Bridges and Sightlines


An interior bridge spans the dining hall at the upper level, connecting the building's two major athletic wings. People cross it constantly, turning circulation into spectacle. The bridge is wide enough to pause on, which means it functions as an informal balcony, a place where movement slows and the building's cross-programmatic logic becomes tangible.
Elsewhere, a vaulted timber hall with tall windows overlooking the tree canopy provides a decompression zone between athletic and dining functions. The ceiling structure here is warm and legible, exposed timber members arching overhead in a way that reads as more chapel than gymnasium. These transitional spaces are where the building's real argument lives: that the gaps between programs matter as much as the programs themselves.
Ice, Water, Steel



The ice rink and the swimming pool sit in parallel volumes, each spanned by exposed white steel trusses that give the interiors an industrial clarity. The trusses are not hidden; they are the architecture of these rooms, their geometry doing the work of both structure and ceiling. Tiered timber bleachers line one wall of each space, providing spectator seating that feels integrated rather than bolted on.
What connects the two athletic volumes is a consistency of material language: white steel overhead, warm timber at the seating level, natural light entering from high clerestories.

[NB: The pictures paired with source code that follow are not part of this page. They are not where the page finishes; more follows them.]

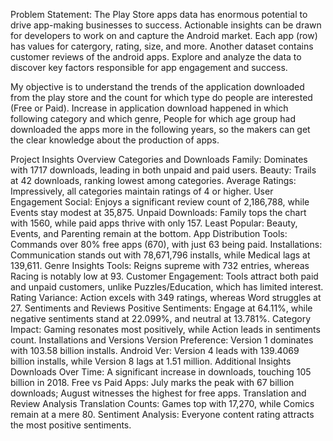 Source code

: Problem Statement:
The Play Store apps data has enormous potential to drive app-making businesses to success. Actionable insights can be drawn for developers to work on and capture the Android market.
Each app (row) has values for catergory, rating, size, and more. Another dataset contains customer reviews of the android apps.
Explore and analyze the data to discover key factors responsible for app engagement and success.

My objective is to understand the trends of the application downloaded from the play store and the count for which type do people are interested (Free or Paid).
Increase in application download happened in which following category and which genre, People for which age group had downloaded the apps more in the following years, so 
the makers can get the clear knowledge about the production of apps.

Project Insights Overview
Categories and Downloads
Family: Dominates with 1717 downloads, leading in both unpaid and paid users.
Beauty: Trails at 42 downloads, ranking lowest among categories.
Average Ratings: Impressively, all categories maintain ratings of 4 or higher.
User Engagement
Social: Enjoys a significant review count of 2,186,788, while Events stay modest at 35,875.
Unpaid Downloads: Family tops the chart with 1560, while paid apps thrive with only 157.
Least Popular: Beauty, Events, and Parenting remain at the bottom.
App Distribution
Tools: Commands over 80% free apps (670), with just 63 being paid.
Installations: Communication stands out with 78,671,796 installs, while Medical lags at 139,611.
Genre Insights
Tools: Reigns supreme with 732 entries, whereas Racing is notably low at 93.
Customer Engagement: Tools attract both paid and unpaid customers, unlike Puzzles/Education, which has limited interest.
Rating Variance: Action excels with 349 ratings, whereas Word struggles at 27.
Sentiments and Reviews
Positive Sentiments: Engage at 64.11%, while negative sentiments stand at 22.099%, and neutral at 13.781%.
Category Impact: Gaming resonates most positively, while Action leads in sentiments count.
Installations and Versions
Version Preference: Version 1 dominates with 103.58 billion installs.
Android Ver: Version 4 leads with 139.4069 billion installs, while Version 8 lags at 1.51 million.
Additional Insights
Downloads Over Time: A significant increase in downloads, touching 105 billion in 2018.
Free vs Paid Apps: July marks the peak with 67 billion downloads; August witnesses the highest for free apps.
Translation and Review Analysis
Translation Counts: Games top with 17,270, while Comics remain at a mere 80.
Sentiment Analysis: Everyone content rating attracts the most positive sentiments.
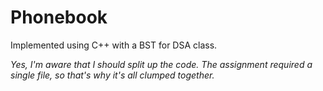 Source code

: # Phonebook

Implemented using C++ with a BST for DSA class.

_Yes, I'm aware that I should split up the code. The assignment required a single file, so that's why it's all clumped together._
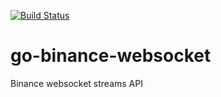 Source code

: [![Build Status](https://travis-ci.com/alexey-ernest/go-binance-websocket.svg?branch=master)](https://travis-ci.com/alexey-ernest/go-binance-websocket)

# go-binance-websocket
Binance websocket streams API
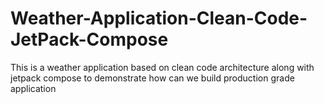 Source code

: # Weather-Application-Clean-Code-JetPack-Compose
This is a weather application based on clean code architecture along with jetpack compose to demonstrate how can we build production grade application 
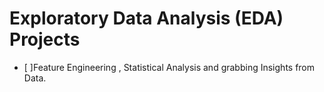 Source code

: # Exploratory Data Analysis (EDA) Projects
- [ ]Feature Engineering , Statistical Analysis and grabbing Insights from Data.

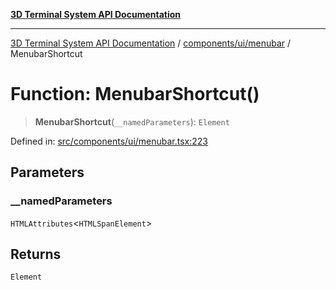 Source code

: [**3D Terminal System API Documentation**](../../../../README.md)

***

[3D Terminal System API Documentation](../../../../README.md) / [components/ui/menubar](../README.md) / MenubarShortcut

# Function: MenubarShortcut()

> **MenubarShortcut**(`__namedParameters`): `Element`

Defined in: [src/components/ui/menubar.tsx:223](https://github.com/Dicommunitas/ThreeJS_Terminal_3D/blob/c0b82ba8679b8f85845255448514bad599eca08d/src/components/ui/menubar.tsx#L223)

## Parameters

### \_\_namedParameters

`HTMLAttributes`\<`HTMLSpanElement`\>

## Returns

`Element`
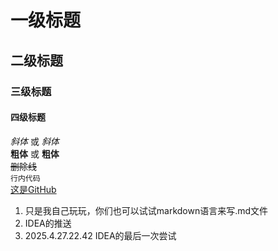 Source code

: # 一级标题
## 二级标题
### 三级标题
#### 四级标题
*斜体* 或 _斜体_  
**粗体** 或 __粗体__  
~~删除线~~  
`行内代码`  
[这是GitHub](https://www.github.com)
1. 只是我自己玩玩，你们也可以试试markdown语言来写.md文件
2. IDEA的推送
3. 2025.4.27.22.42 IDEA的最后一次尝试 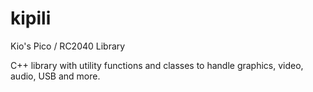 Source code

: # kipili
Kio's Pico / RC2040 Library

C++ library with utility functions and classes to handle graphics, video, audio, USB and more.
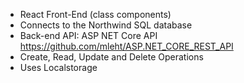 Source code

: - React Front-End (class components)
- Connects to the Northwind SQL database 
- Back-end API: ASP NET Core API https://github.com/mleht/ASP.NET_CORE_REST_API
- Create, Read, Update and Delete Operations
- Uses Localstorage
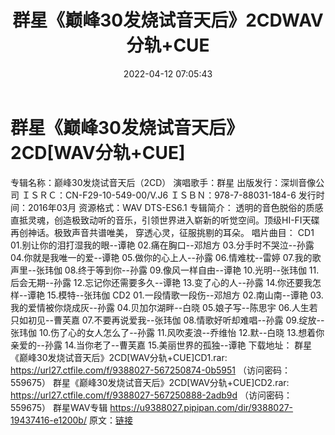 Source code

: ﻿---
title: 群星《巅峰30发烧试音天后》2CDWAV分轨+CUE
date: 2022-04-12 07:05:43
categories: WAV车载音乐、镜像
tags: 国语流行
---
# 群星《巅峰30发烧试音天后》2CD[WAV分轨+CUE]

专辑名称：巅峰30发烧试音天后（2CD）
演唱歌手：群星
出版发行：深圳音像公司
ＩＳＲＣ：CN-F29-10-549-00/V.J6
ＩＳＢＮ：978-7-88031-184-6
发行时间：2016年03月
资源格式：WAV DTS-ES6.1
专辑简介：
透明的音色脱俗的质感直抵灵魂，创造极致动听的音乐，引领世界进入崭新的听觉空间。顶级HI-FI天碟再创神话。极致声音共谱唯美，
穿透心灵，征服挑剔的耳朵。
唱片曲目：
CD1
01.别让你的泪打湿我的眼--谭艳
02.痛在胸口--邓旭方
03.分手时不哭泣--孙露
04.你就是我唯一的爱--谭艳
05.做你的心上人--孙露
06.情难枕--雷婷
07.我的歌声里--张玮伽
08.终于等到你--孙露
09.像风一样自由--谭艳
10.光明--张玮伽
11.后会无期--孙露
12.忘记你还需要多久--谭艳
13.变了心的人--孙露
14.你还要我怎样--谭艳
15.模特--张玮伽
CD2
01.一段情歌一段伤--邓旭方
02.南山南--谭艳
03.我的爱情被你烧成灰--孙露
04.贝加尔湖畔--白晓
05.娘子写--陈思宇
06.人生若只如初见--曹芙嘉
07.不要再说爱我--张玮伽
08.情歌好听却难唱--孙露
09.绽放--张玮伽
10.伤了心的女人怎么了--孙露
11.风吹麦浪--乔维怡
12.默--白晓
13.想着你亲爱的--孙露
14.当你老了--曹芙嘉
15.美丽世界的孤独--谭艳
下载地址：
群星《巅峰30发烧试音天后》2CD[WAV分轨+CUE]CD1.rar: https://url27.ctfile.com/f/9388027-567250874-0b5951
（访问密码：559675）
群星《巅峰30发烧试音天后》2CD[WAV分轨+CUE]CD2.rar: https://url27.ctfile.com/f/9388027-567250888-2adb9d
（访问密码：559675）
群星WAV专辑
https://u9388027.pipipan.com/dir/9388027-19437416-e1200b/
原文：[链接](https://blog.sina.com.cn/s/blog_1647c7e7601030wmc.html) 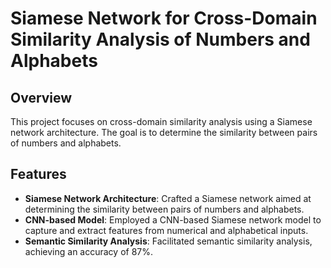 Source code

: # Siamese Network for Cross-Domain Similarity Analysis of Numbers and Alphabets

## Overview
This project focuses on cross-domain similarity analysis using a Siamese network architecture. The goal is to determine the similarity between pairs of numbers and alphabets.

## Features
- **Siamese Network Architecture**: Crafted a Siamese network aimed at determining the similarity between pairs of numbers and alphabets.
- **CNN-based Model**: Employed a CNN-based Siamese network model to capture and extract features from numerical and alphabetical inputs.
- **Semantic Similarity Analysis**: Facilitated semantic similarity analysis, achieving an accuracy of 87%.
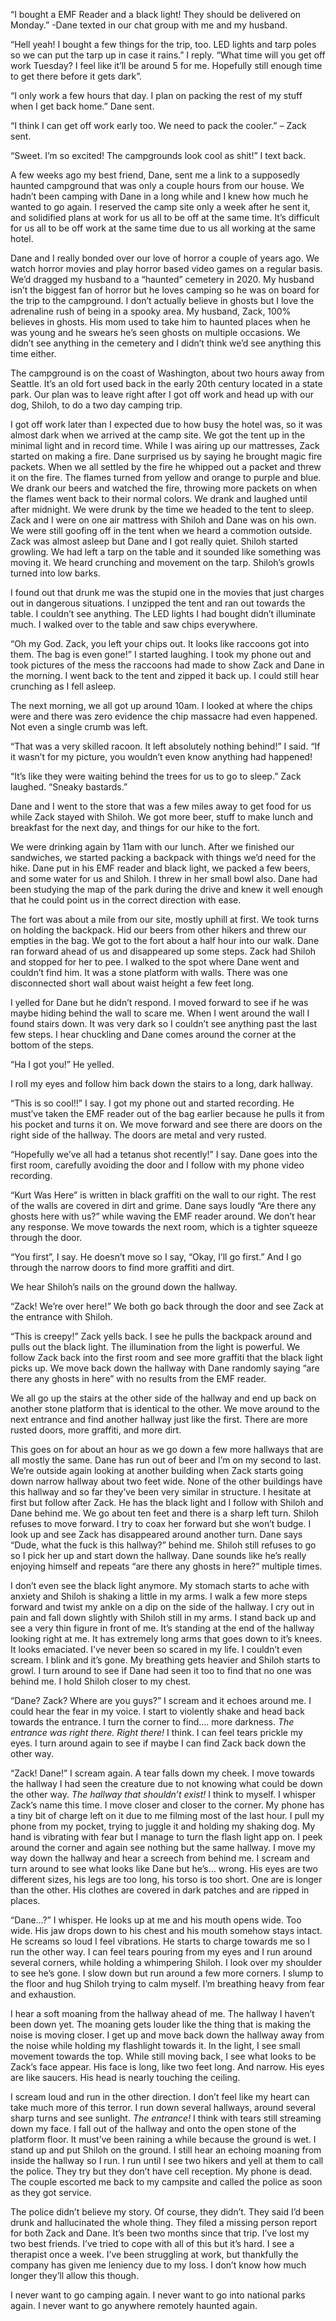   

“I bought a EMF Reader and a black light! They should be delivered on Monday.” -Dane texted in our chat group with me and my husband.

“Hell yeah! I bought a few things for the trip, too. LED lights and tarp poles so we can put the tarp up in case it rains.” I reply. “What time will you get off work Tuesday? I feel like it’ll be around 5 for me. Hopefully still enough time to get there before it gets dark”.

“I only work a few hours that day. I plan on packing the rest of my stuff when I get back home.” Dane sent.

“I think I can get off work early too. We need to pack the cooler.” – Zack sent.

“Sweet. I’m so excited! The campgrounds look cool as shit!” I text back.

A few weeks ago my best friend, Dane, sent me a link to a supposedly haunted campground that was only a couple hours from our house. We hadn’t been camping with Dane in a long while and I knew how much he wanted to go again. I reserved the camp site only a week after he sent it, and solidified plans at work for us all to be off at the same time. It’s difficult for us all to be off work at the same time due to us all working at the same hotel. 

Dane and I really bonded over our love of horror a couple of years ago. We watch horror movies and play horror based video games on a regular basis. We’d dragged my husband to a  “haunted” cemetery in 2020. My husband isn’t the biggest fan of horror but he loves camping so he was on board for the trip to the campground. I don’t actually believe in ghosts but I love the adrenaline rush of being in a spooky area. My husband, Zack, 100% believes in ghosts. His mom used to take him to haunted places when he was young and he swears he’s seen ghosts on multiple occasions. We didn’t see anything in the cemetery and I didn’t think we’d see anything this time either.

The campground is on the coast of Washington, about two hours away from Seattle. It’s an old fort used back in the early 20th century located in a state park. Our plan was to leave right after I got off work and head up with our dog, Shiloh, to do a two day camping trip. 

I got off work later than I expected due to how busy the hotel was, so it was almost dark when we arrived at the camp site. We got the tent up in the minimal light and in record time. While I was airing up our mattresses, Zack started on making a fire. Dane surprised us by saying he brought magic fire packets. When we all settled by the fire he whipped out a packet and threw it on the fire. The flames turned from yellow and orange to purple and blue. We drank our beers and watched the fire, throwing more packets on when the flames went back to their normal colors. We drank and laughed until after midnight. We were drunk by the time we headed to the tent to sleep. Zack and I were on one air mattress with Shiloh and Dane was on his own. We were still goofing off in the tent when we heard a commotion outside. Zack was almost asleep but Dane and I got really quiet. Shiloh started growling. We had left a tarp on the table and it sounded like something was moving it. We heard crunching and movement on the tarp. Shiloh’s growls turned into low barks. 

I found out that drunk me was the stupid one in the movies that just charges out in dangerous situations. I unzipped the tent and ran out towards the table. I couldn’t see anything. The LED lights I had bought didn’t illuminate much. I walked over to the table and saw chips everywhere. 

“Oh my God. Zack, you left your chips out. It looks like raccoons got into them. The bag is even gone!” I started laughing. I took my phone out and took pictures of the mess the raccoons had made to show Zack and Dane in the morning. I went back to the tent and zipped it back up. I could still hear crunching as I fell asleep.

The next morning, we all got up around 10am. I looked at where the chips were and there was zero evidence the chip massacre had even happened. Not even a single crumb was left. 

“That was a very skilled racoon. It left absolutely nothing behind!” I said. “If it wasn’t for my picture, you wouldn’t even know anything had happened!

“It’s like they were waiting behind the trees for us to go to sleep.” Zack laughed. “Sneaky bastards.”

Dane and I went to the store that was a few miles away to get food for us while Zack stayed with Shiloh. We got more beer, stuff to make lunch and breakfast for the next day, and things for our hike to the fort.

We were drinking again by 11am with our lunch. After we finished our sandwiches, we started packing a backpack with things we’d need for the hike. Dane put in his EMF reader and black light, we packed a few beers, and some water for us and Shiloh. I threw in her small bowl also. Dane had been studying the map of the park during the drive and knew it well enough that he could point us in the correct direction with ease. 

The fort was about a mile from our site, mostly uphill at first. We took turns on holding the backpack. Hid our beers from other hikers and threw our empties in the bag. We got to the fort about a half hour into our walk. Dane ran forward ahead of us and disappeared up some steps. Zack had Shiloh and stopped for her to pee. I walked to the spot where Dane went and couldn’t find him. It was a stone platform with walls. There was one disconnected short wall about waist height a few feet long. 

I yelled for Dane but he didn’t respond. I moved forward to see if he was maybe hiding behind the wall to scare me. When I went around the wall I found stairs down. It was very dark so I couldn’t see anything past the last few steps. I hear chuckling and Dane comes around the corner at the bottom of the steps.

“Ha I got you!” He yelled.

I roll my eyes and follow him back down the stairs to a long, dark hallway. 

“This is so cool!!” I say. I got my phone out and started recording. He must’ve taken the EMF reader out of the bag earlier because he pulls it from his pocket and turns it on. We move forward and see there are doors on the right side of the hallway. The doors are metal and very rusted. 

“Hopefully we’ve all had a tetanus shot recently!” I say. Dane goes into the first room, carefully avoiding the door and I follow with my phone video recording. 

“Kurt Was Here” is written in black graffiti on the wall to our right. The rest of the walls are covered in dirt and grime. Dane says loudly “Are there any ghosts here with us?” while waving the EMF reader around. We don’t hear any response. We move towards the next room, which is a tighter squeeze through the door.

“You first”, I say. He doesn’t move so I say, “Okay, I’ll go first.” And I go through the narrow doors to find more graffiti and dirt. 

We hear Shiloh’s nails on the ground down the hallway. 

“Zack! We’re over here!” We both go back through the door and see Zack at the entrance with Shiloh. 

“This is creepy!” Zack yells back. I see he pulls the backpack around and pulls out the black light. The illumination from the light is powerful. We follow Zack back into the first room and see more graffiti that the black light picks up. We move back down the hallway with Dane randomly saying “are there any ghosts in here” with no results from the EMF reader. 

We all go up the stairs at the other side of the hallway and end up back on another stone platform that is identical to the other. We move around to the next entrance and find another hallway just like the first. There are more rusted doors, more graffiti, and more dirt.

This goes on for about an hour as we go down a few more hallways that are all mostly the same. Dane has run out of beer and I’m on my second to last. We’re outside again looking at another building when Zack starts going down narrow hallway about two feet wide. None of the other buildings have this hallway and so far they’ve been very similar in structure. I hesitate at first but follow after Zack. He has the black light and I follow with Shiloh and Dane behind me. We go about ten feet and there is a sharp left turn. Shiloh refuses to move forward. I try to coax her forward but she won’t budge. I look up and see Zack has disappeared around another turn. Dane says “Dude, what the fuck is this hallway?” behind me. Shiloh still refuses to go so I pick her up and start down the hallway. Dane sounds like he’s really enjoying himself and repeats “are there any ghosts in here?” multiple times. 

I don’t even see the black light anymore. My stomach starts to ache with anxiety and Shiloh is shaking a little in my arms. I walk a few more steps forward and twist my ankle on a dip on the side of the hallway. I cry out in pain and fall down slightly with Shiloh still in my arms. I stand back up and see a very thin figure in front of me. It’s standing at the end of the hallway looking right at me. It has extremely long arms that goes down to it’s knees. It looks emaciated. I’ve never been so scared in my life. I couldn’t even scream. I blink and it’s gone. My breathing gets heavier and Shiloh starts to growl. I turn around to see if Dane had seen it too to find that no one was behind me. I hold Shiloh closer to my chest.

“Dane? Zack? Where are you guys?” I scream and it echoes around me. I could hear the fear in my voice. I start to violently shake and head back towards the entrance. I turn the corner to find…. more darkness. *The entrance was right there. Right there!* I think. I can feel tears prickle my eyes. I turn around again to see if maybe I can find Zack back down the other way. 

“Zack! Dane!” I scream again. A tear falls down my cheek. I move towards the hallway I had seen the creature due to not knowing what could be down the other way. *The hallway that shouldn’t exist!* I think to myself. I whisper Zack’s name this time. I move closer and closer to the corner. My phone has a tiny bit of charge left on it due to me filming most of the last hour. I pull my phone from my pocket, trying to juggle it and holding my shaking dog. My hand is vibrating with fear but I manage to turn the flash light app on. I peek around the corner and again see nothing but the same hallway. I move my way down the hallway and hear a screech from behind me. I scream and turn around to see what looks like Dane but he’s… wrong. His eyes are two different sizes, his legs are too long, his torso is too short. One are is longer than the other. His clothes are covered in dark patches and are ripped in places.

“Dane…?” I whisper. He looks up at me and his mouth opens wide. Too wide. His jaw drops down to his chest and his mouth somehow stays intact. He screams so loud I feel vibrations. He starts to charge towards me so I run the other way. I can feel tears pouring from my eyes and I run around several corners, while holding a whimpering Shiloh. I look over my shoulder to see he’s gone. I slow down but run around a few more corners. I slump to the floor and hug Shiloh trying to calm myself. I’m breathing heavy from fear and exhaustion. 

I hear a soft moaning from the hallway ahead of me. The hallway I haven’t been down yet. The moaning gets louder like the thing that is making the noise is moving closer. I get up and move back down the hallway away from the noise while holding my flashlight towards it. In the light, I see small movement towards the top. While still moving back, I see what looks to be Zack’s face appear. His face is long, like two feet long. And narrow. His eyes are like saucers. His head is nearly touching the ceiling. 

I scream loud and run in the other direction. I don’t feel like my heart can take much more of this terror. I run down several hallways, around several sharp turns and see sunlight. *The entrance!* I think with tears still streaming down my face. I fall out of the hallway and onto the open stone of the platform floor. It must’ve been raining a while because the ground is wet. I stand up and put Shiloh on the ground. I still hear an echoing moaning from inside the hallway so I run. I run until I see two hikers and yell at them to call the police. They try but they don’t have cell reception. My phone is dead. The couple escorted me back to my campsite and called the police as soon as they got service. 

The police didn’t believe my story. Of course, they didn’t. They said I’d been drunk and hallucinated the whole thing. They filed a missing person report for both Zack and Dane. It’s been two months since that trip. I’ve lost my two best friends. I’ve tried to cope with all of this but it’s hard. I see a therapist once a week. I’ve been struggling at work, but thankfully the company has given me leniency due to my loss. I don’t know how much longer they’ll allow this though. 

I never want to go camping again. I never want to go into national parks again. I never want to go anywhere remotely haunted again.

The palette prevents either room from feeling like a utilitarian box. Even the pool deck, where visitors gather beneath the truss ceiling, carries a civic quality that elevates what could have been a purely functional enclosure.
Gathering at the Pool's Edge


Tiered timber seating along the pool deck doubles as informal lounge space, accommodating spectators at swim meets and casual visitors in equal measure. The detailing here is careful: the timber benches are wide enough to sit on comfortably for an extended period, and the sightlines are arranged so that every seat has a clear view of the water. It is the kind of design decision that makes a building feel genuinely public within its institutional context.
Plans and Drawings

The exploded axonometric reveals the building's three-level stacking strategy. The dining hall and its mezzanine occupy the central zone, flanked by the pool and ice rink at ground level, with wellness and support programs layered above. Circulation paths are marked in red, making visible the connective bridges and corridors that tie the sections together. The drawing confirms what the experience suggests: this is a building organized around movement between programs, not around any single one of them.
Why This Project Matters
Campus architecture too often treats athletic facilities as isolated infrastructure, buildings you go to and come back from. Sasaki's Tsai Field House rejects that model by folding dining, wellness, and competitive sport into a single social organism. The building's success is not just in its brick curves or its timber ceilings but in the fact that students pass through it multiple times a day for different reasons, encountering each other in the process.
The broader lesson is about programmatic generosity. When an institution invests in architecture that collapses boundaries between eating, exercising, and gathering, it signals that community is not something that happens in a designated common room. It happens in the space between the pool and the dinner table. Lawrenceville now has a building that proves the point.
Tsai Field House, Lawrenceville School, by Sasaki. Located at Lawrenceville School, New Jersey, United States. Photography by Jeremy Bittermann.